The recognition of the rarity of lactic acidosis among users of metformin with renal
insufficiency has changed recommendations to allow for its use in patients with mild to
moderate renal insufficiency. Current guidelines use an estimated GFR (eGFR) which is a more
accurate approximation of renal function than serum creatinine. The current recommendation of
the American Diabetes Association states that metformin can be used at full doses (2000
mg/day) as long as eGFR > 45 ml/min and serum creatinine is monitored. If the eGFR is <
45ml/min, then a maximal dose of 1000 mg/day is advised, with serum creatinine monitoring.
Metformin should not be used if the eGFR is < 30 ml/min (10).

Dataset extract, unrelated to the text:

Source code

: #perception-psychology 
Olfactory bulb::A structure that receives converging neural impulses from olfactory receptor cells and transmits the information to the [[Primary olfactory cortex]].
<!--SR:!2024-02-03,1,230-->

The American College of Radiology has recently updated their guidelines for the use of
metformin in patients receiving IV contrast media (11). A prior guideline recommended holding
metformin for 4 days surrounding IV contrast administration to evaluate for contrast-induced
acute kidney injury. This guideline contributed to the practice of discontinuing metformin
during hospitalization due to the commonness of radiology studies using IV contrast. There is
no drug interaction between metformin and contrast media nor is there any effect of metformin
on renal function. Given the risk of contrast-induced acute kidney injury is very low in
patients with normal renal function and no co-morbidities, the revised (2013) American
College of Radiology guidelines recommend that metformin can be continued without the need to
evaluate renal function following contrast media. In the presence of co-morbidities that
increase the risk for developing acidosis (liver dysfunction, alcohol abuse, heart failure,
myocardial or peripheral muscle ischemia, sepsis or severe infection), the new guidelines
recommend holding metformin for two days after IV contrast administration. Our study will
only include patients without these co-morbidities and with normal renal function (eGFR > 60
ml/min). All subjects will have serum creatinine measured daily, and metformin will be
discontinued in the event of acute kidney injury.

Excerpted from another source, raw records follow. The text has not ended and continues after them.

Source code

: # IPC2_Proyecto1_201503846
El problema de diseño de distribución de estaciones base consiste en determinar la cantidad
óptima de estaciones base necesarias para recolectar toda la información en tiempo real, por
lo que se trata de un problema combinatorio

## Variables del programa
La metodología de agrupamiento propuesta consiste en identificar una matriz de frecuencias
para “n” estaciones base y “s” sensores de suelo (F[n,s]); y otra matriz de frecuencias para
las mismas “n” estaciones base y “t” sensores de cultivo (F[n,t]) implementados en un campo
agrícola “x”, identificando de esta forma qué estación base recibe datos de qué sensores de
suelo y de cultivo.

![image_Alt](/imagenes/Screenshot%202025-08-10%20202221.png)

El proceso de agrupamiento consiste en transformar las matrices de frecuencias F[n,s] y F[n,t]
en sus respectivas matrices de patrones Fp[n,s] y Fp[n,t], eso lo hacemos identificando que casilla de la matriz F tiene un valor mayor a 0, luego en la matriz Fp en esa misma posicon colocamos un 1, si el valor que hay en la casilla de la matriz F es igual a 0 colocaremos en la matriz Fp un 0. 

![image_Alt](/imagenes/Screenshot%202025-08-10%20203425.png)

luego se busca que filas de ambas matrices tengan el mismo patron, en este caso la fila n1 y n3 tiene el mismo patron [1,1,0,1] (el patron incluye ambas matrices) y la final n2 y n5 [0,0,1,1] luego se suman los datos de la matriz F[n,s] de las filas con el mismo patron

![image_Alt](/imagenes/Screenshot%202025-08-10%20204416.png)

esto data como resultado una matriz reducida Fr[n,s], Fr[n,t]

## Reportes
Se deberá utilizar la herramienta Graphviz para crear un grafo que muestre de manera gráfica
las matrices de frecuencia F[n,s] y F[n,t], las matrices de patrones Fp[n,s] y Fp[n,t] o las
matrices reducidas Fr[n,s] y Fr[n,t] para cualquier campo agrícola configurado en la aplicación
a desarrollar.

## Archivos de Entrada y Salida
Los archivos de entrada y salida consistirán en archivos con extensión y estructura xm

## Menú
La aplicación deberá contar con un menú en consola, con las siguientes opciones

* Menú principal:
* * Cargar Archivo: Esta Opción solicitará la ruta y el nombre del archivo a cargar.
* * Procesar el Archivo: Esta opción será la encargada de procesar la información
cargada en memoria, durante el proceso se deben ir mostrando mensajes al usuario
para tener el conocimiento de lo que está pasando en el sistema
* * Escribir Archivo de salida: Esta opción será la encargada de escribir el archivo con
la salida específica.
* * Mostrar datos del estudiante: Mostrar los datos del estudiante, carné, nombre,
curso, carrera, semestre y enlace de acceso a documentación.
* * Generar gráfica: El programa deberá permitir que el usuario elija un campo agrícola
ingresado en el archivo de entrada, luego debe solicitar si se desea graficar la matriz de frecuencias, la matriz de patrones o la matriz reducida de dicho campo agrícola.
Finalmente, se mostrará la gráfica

Since metformin is safe and effective for glucose management in patients with type 2 diabetes
and normal renal function, we propose its continuation during hospitalization. This study
will include adult patients with type 2 diabetes currently treated with metformin alone or in
combination with other anti-diabetic agents including low dose insulin. All subjects will
have normal renal function (eGFR>60 ml/min) and no comorbidities that increase the risk for
acidosis. This prospective, randomized controlled trial will compare metformin and
sitagliptin (which cannot cause hypoglycemia) to usual insulin therapy, which is known to
cause hypoglycemia. This study has possible implications for improving the safety of therapy
for hospitalized patients with type 2 diabetes.